Column A: "Row Labels" which represents the query from the customer search term report
Column B: "Sum of Impressions"
Column C: "Sum of Clicks"
Column D: "Sum of Spend"
Column E: "Sum of 7 Day Total Sales"
Column F: "Sum of 7 Day Total Units (#)"
Column G: "Sum of 7 Day Advertised SKU Sales"

These columns are saved in an excel file called "ngram analysis".

To implement this, follow the steps below:

Read the Excel file "ngram analysis" into a DataFrame.
Loop through each row and split the "Row Labels" column to obtain unique words.
For each unique word, aggregate the values of the other columns based on the presence of that word in "Row Labels".
Calculate the additional columns as mentioned.
Write the resulting DataFrame to a new Excel file named "ngram analysis - done".

import pandas as pd

# Read the Excel file into a DataFrame
df = pd.read_excel('ngram analysis.xlsx')

# Initialize an empty DataFrame to store the results
# Exclude the "Row Labels" column from the result DataFrame
result_columns = [col for col in df.columns if col != 'Row Labels']
result_df = pd.DataFrame(columns=result_columns).astype('float64')

# Loop through each row in the original DataFrame
for index, row in df.iterrows():
    # Split the "Row Labels" into unique words
    words = set(row['Row Labels'].split())
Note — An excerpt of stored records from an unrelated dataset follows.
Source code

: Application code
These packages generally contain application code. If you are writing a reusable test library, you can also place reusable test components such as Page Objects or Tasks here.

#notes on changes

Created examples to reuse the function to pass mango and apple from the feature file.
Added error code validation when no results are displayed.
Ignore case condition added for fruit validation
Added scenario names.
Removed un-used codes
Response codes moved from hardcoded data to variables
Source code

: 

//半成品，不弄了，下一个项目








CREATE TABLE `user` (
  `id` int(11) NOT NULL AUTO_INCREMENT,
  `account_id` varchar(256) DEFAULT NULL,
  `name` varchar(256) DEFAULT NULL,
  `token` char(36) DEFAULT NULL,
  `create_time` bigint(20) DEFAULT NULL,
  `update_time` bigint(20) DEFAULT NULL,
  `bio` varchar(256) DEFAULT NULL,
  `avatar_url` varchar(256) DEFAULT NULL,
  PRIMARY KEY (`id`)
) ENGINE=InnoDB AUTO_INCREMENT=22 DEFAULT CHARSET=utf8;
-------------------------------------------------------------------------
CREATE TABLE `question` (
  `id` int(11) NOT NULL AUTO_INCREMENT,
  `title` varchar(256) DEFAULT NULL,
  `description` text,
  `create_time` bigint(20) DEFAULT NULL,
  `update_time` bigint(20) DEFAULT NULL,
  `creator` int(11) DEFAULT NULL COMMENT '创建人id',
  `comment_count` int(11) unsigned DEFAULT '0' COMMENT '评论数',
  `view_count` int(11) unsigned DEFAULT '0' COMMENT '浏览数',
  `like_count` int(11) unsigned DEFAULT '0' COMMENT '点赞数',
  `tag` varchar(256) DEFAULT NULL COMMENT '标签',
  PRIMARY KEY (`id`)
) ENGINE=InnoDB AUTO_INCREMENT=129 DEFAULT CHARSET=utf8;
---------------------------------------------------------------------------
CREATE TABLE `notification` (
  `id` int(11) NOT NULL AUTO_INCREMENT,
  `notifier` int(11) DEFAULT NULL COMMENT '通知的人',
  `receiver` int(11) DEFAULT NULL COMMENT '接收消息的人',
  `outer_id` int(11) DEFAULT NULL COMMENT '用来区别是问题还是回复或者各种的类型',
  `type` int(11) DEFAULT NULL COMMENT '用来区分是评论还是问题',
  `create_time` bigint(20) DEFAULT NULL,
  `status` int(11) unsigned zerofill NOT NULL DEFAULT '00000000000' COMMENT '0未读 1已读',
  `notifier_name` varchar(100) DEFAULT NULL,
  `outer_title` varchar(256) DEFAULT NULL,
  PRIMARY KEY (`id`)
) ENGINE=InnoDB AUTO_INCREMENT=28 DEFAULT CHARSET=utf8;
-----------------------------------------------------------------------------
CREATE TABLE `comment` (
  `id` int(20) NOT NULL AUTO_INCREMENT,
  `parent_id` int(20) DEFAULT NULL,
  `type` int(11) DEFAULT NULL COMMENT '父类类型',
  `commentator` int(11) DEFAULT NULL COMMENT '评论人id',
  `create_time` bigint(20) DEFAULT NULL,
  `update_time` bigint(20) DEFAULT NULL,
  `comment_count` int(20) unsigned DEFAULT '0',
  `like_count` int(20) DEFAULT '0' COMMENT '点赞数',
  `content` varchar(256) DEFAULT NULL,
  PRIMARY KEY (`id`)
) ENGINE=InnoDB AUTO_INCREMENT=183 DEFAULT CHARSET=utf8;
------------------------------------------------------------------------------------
    # Loop through each unique word
    for word in words:
        # Check if the word is already in the result DataFrame
        if word in result_df.index:
            # Update the existing row with aggregated values
            for column in result_columns:
                result_df.at[word, column] += float(row[column])  # Ensure values are float
        else:
            # Add a new row to the result DataFrame
            result_df.loc[word] = [float(row[column]) if column != 'Row Labels' else 0.0 for column in result_columns]
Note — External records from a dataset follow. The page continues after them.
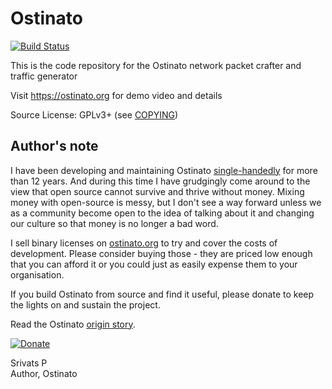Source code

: # Ostinato

[![Build Status](https://travis-ci.com/pstavirs/ostinato.svg?branch=master)](https://travis-ci.com/pstavirs/ostinato)

This is the code repository for the Ostinato network packet crafter and traffic generator

Visit https://ostinato.org for demo video and details

Source License: GPLv3+ (see [COPYING](https://raw.githubusercontent.com/pstavirs/ostinato/master/COPYING))

## Author's note
I have been developing and maintaining Ostinato [single-handedly](https://github.com/pstavirs/ostinato/graphs/contributors) for more than 12 years. And during this time I have grudgingly come around to the view that open source cannot survive and thrive without money. Mixing money with open-source is messy, but I don't see a way forward unless we as a community become open to the idea of talking about it and changing our culture so that money is no longer a bad word.

I sell binary licenses on [ostinato.org](https://ostinato.org/downloads) to try and cover the costs of development. Please consider buying those - they are priced low enough that you can afford it or you could just as easily expense them to your organisation.

If you build Ostinato from source and find it useful, please donate to keep the lights on and sustain the project.

Read the Ostinato [origin story](https://ostinato.org/about).

[![Donate](https://ostinato.org/images/donate.png)](https://gum.co/ostdonate)

Srivats P<br/>
Author, Ostinato
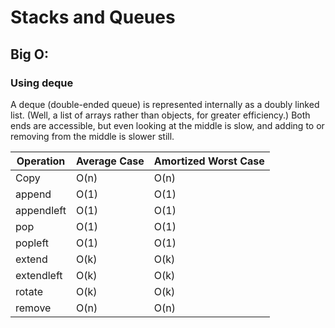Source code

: # Stacks and Queues

##  Big O:

### Using deque

A deque (double-ended queue) is represented internally as a doubly linked list. 
(Well, a list of arrays rather than objects, for greater efficiency.) 
Both ends are accessible, but even looking at the middle is slow, 
and adding to or removing from the middle is slower still.

| Operation   | Average Case | Amortized Worst Case |
|-------------|--------------|----------------------|
|  Copy       | O(n)         | O(n)                 |
|  append     | O(1)         | O(1)                 |
|  appendleft | O(1)         | O(1)                 |
|  pop        | O(1)         | O(1)                 |
|  popleft    | O(1)         | O(1)                 |
|  extend     | O(k)         | O(k)                 |
|  extendleft | O(k)         | O(k)                 |
|  rotate     | O(k)         | O(k)                 |
|  remove     | O(n)         | O(n)                 |
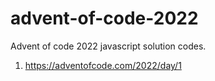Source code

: # advent-of-code-2022
 Advent of code 2022 javascript solution codes.

1. https://adventofcode.com/2022/day/1
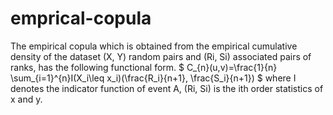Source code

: # emprical-copula 

The empirical copula which is obtained from the empirical
cumulative density of the dataset (X, Y) random pairs and (Ri, Si)
associated pairs of ranks, has the following functional form.
$ C_{n}(u,v)=\frac{1}{n} \sum_{i=1}^{n}I(X_i\leq x_i)(\frac{R_i}{n+1}, \frac{S_i}{n+1}) $
where I denotes the indicator function of event A, (Ri, Si) is the ith order statistics of x and y.
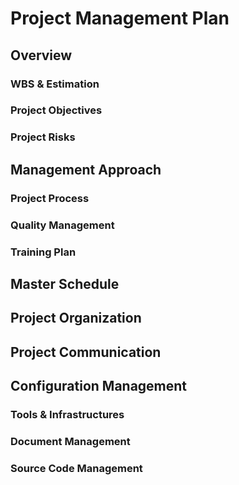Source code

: # Project Management Plan

## Overview

### WBS & Estimation


### Project Objectives


### Project Risks



## Management Approach

### Project Process


### Quality Management


### Training Plan



## Master Schedule


## Project Organization


## Project Communication


## Configuration Management

### Tools & Infrastructures


### Document Management


### Source Code Management


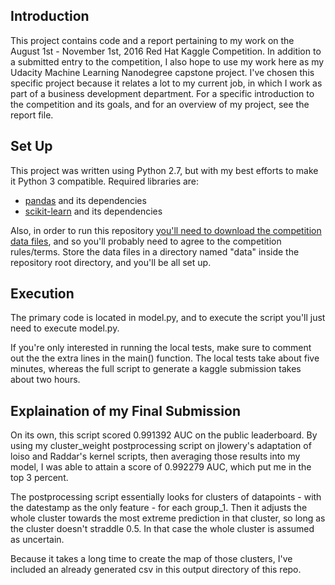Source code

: ## Introduction
This project contains code and a report pertaining to my work on the
August 1st - November 1st, 2016 Red Hat Kaggle Competition. In addition
to a submitted entry to the competition, I also hope to use my work here
as my Udacity Machine Learning Nanodegree capstone project. I've chosen
this specific project because it relates a lot to my current job, in
which I work as part of a business development department. For a
specific introduction to the competition and its goals, and for an
overview of my project, see the report file.

## Set Up
This project was written using Python 2.7, but with my best efforts to
make it Python 3 compatible. Required libraries are:

* [pandas](http://pandas.pydata.org/) and its dependencies
* [scikit-learn](http://scikit-learn.org/) and its dependencies

Also, in order to run this repository
[you'll need to download the competition data files](https://www.kaggle.com/c/predicting-red-hat-business-value/data),
and so you'll probably need to agree to the competition rules/terms.
Store the data files in a directory named "data" inside the repository
root directory, and you'll be all set up.

## Execution
The primary code is located in model.py, and to execute the script
you'll just need to execute model.py.

If you're only interested in running the local tests, make sure to
comment out the the extra lines in the main() function. The local tests
take about five minutes, whereas the full script to generate a kaggle
submission takes about two hours.

## Explaination of my Final Submission
On its own, this script scored 0.991392 AUC on the public leaderboard.
By using my cluster_weight postprocessing script on
jlowery's adaptation of loiso and Raddar's kernel scripts, then
averaging those results into my model, I was able to attain a score of
0.992279 AUC, which put me in the top 3 percent.

The postprocessing script essentially looks for clusters of datapoints -
with the datestamp as the only feature - for each group_1. Then it
adjusts the whole cluster towards the most extreme prediction in that
cluster, so long as the cluster doesn't straddle 0.5. In that case the
whole cluster is assumed as uncertain.

Because it takes a long time to create the map of those clusters,
I've included an already generated csv in this output directory of this
repo.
# Calculate additional columns
result_df['ACOS'] = result_df['Sum of Spend'] / result_df['Sum of 7 Day Total Sales']
result_df['sSKU ACOS'] = result_df['Sum of Spend'] / result_df['Sum of 7 Day Advertised SKU Sales']
result_df['CPC'] = result_df['Sum of Spend'] / result_df['Sum of Clicks']
result_df['CTR'] = result_df['Sum of Clicks'] / result_df['Sum of Impressions']
result_df['CVR'] = result_df['Sum of 7 Day Total Units (#)'] / result_df['Sum of Clicks']

# Save the result DataFrame to a new Excel file
with pd.ExcelWriter('ngram analysis - done.xlsx', engine='openpyxl') as writer:
    result_df.to_excel(writer, index_label='Word', sheet_name='Sheet1')

The output will look something like this (single words hidden for privacy)

We can see the top word has spent $60 without any sales indicating that it’s a good candidate to negate as a Phrase Negative match to eliminate wasted ad spend. In looking at this data it’s also interesting to analyze the CTR - we can see that some of these bad words have a high CTR

Possible Errors that can come up:

Python is sensitive if a column has a space at the end of the text. For example if I add a space in the “Sum of 7 Day Total Sales” then it will cause a KeyError. The script is trying to access a column named 'Sum of 7 Day Total Sales' in result_df, but it seems this column doesn't exist, resulting in a KeyError. To resolve this, you need to ensure that the column name is spelled correctly and that it actually exists in result_df.